Research Scientist Ann & Lurie Children's Hospital / Northwestern University Chicago, Illinois, United States
Disclosure(s):
Hee Kang, PhD: No financial relationships to disclose
Introduction/Rationale: In prenatal allotransplantation (Balb/c to C57BL/6), NK cells play a critical role in engraftment or rejection of graft in recipients. Adoptively transferred naïve hostile (Ly49D-AFG+) NK cells were converted into friendly phenotype (Ly49D+AFG+) in tolerant engrafter chimera mice. Therefore, we hypothesized that hostile NK cells can be converted into tolerant NK cells in tolerogenic (abundant TGF-b1) environment.
Methods: To test this hypothesis, isolated naïve hostile NK cells were cultured with allogeneic target cells in the presence e of high dose (1ng/ml) TGF-b1 or anti-CD48 antibody that stimulate NK cells to produce TGF-b. A week later, we analyzed the frequencies of activating NK cell receptor (Ly49D) and inhibiting receptor (Ly49A, F, and G) in hostile NK cell population.

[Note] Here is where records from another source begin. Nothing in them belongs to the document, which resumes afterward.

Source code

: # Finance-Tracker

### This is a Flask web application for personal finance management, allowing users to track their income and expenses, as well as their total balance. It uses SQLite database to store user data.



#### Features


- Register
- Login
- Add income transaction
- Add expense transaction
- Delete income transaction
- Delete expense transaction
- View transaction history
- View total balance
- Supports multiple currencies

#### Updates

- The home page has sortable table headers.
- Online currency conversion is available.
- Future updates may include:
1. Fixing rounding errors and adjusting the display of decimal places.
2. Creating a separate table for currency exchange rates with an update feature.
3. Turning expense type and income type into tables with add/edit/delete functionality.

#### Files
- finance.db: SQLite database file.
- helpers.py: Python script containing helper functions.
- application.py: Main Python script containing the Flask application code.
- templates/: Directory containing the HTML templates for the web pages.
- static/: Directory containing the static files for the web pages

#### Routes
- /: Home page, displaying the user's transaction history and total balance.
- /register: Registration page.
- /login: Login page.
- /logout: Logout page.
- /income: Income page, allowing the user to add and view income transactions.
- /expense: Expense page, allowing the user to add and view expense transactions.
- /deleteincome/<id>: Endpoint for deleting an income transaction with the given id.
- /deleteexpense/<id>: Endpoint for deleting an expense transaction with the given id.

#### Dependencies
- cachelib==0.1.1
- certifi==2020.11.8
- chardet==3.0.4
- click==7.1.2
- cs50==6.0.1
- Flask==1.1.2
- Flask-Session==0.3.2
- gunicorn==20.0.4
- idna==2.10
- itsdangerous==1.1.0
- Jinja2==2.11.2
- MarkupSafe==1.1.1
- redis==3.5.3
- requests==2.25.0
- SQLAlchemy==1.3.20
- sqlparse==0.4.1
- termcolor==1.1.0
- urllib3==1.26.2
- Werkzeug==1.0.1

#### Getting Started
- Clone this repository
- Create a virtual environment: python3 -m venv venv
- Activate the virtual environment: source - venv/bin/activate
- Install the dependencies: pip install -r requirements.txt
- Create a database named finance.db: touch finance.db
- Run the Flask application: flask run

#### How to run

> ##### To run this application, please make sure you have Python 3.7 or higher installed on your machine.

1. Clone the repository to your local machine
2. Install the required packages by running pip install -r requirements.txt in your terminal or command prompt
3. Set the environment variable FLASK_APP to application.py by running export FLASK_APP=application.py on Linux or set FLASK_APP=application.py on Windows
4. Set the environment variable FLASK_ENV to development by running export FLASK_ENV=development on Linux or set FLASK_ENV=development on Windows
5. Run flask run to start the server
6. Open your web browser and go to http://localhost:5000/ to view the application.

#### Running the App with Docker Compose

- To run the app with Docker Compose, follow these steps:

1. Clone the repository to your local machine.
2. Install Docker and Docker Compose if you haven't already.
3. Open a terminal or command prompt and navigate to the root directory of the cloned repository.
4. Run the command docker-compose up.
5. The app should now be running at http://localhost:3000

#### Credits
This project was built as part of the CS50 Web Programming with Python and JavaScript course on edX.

Results: We found that hostile NK cells cultured with anti-CD48 and allogeneic target cells, expressed inhibitory receptor (Ly49AFG+) but decreased the frequency of activating receptor, Ly49D in hNK cell population. High dose TGF-b1 can convert hostile NK cells to friendly NK cells no matter with or without allo stimulation.
Conclusion: These results prove that NK cell tolerance can arise from down-regulation of activating receptor and/or expressing inhibitory receptors upon stimulation with allogeneic target cells in tolerogenic environment (presence of TGF-b1). It provides a possible tolerance therapy to protect graft in rejecting recipient following prenatal allo transplantaion.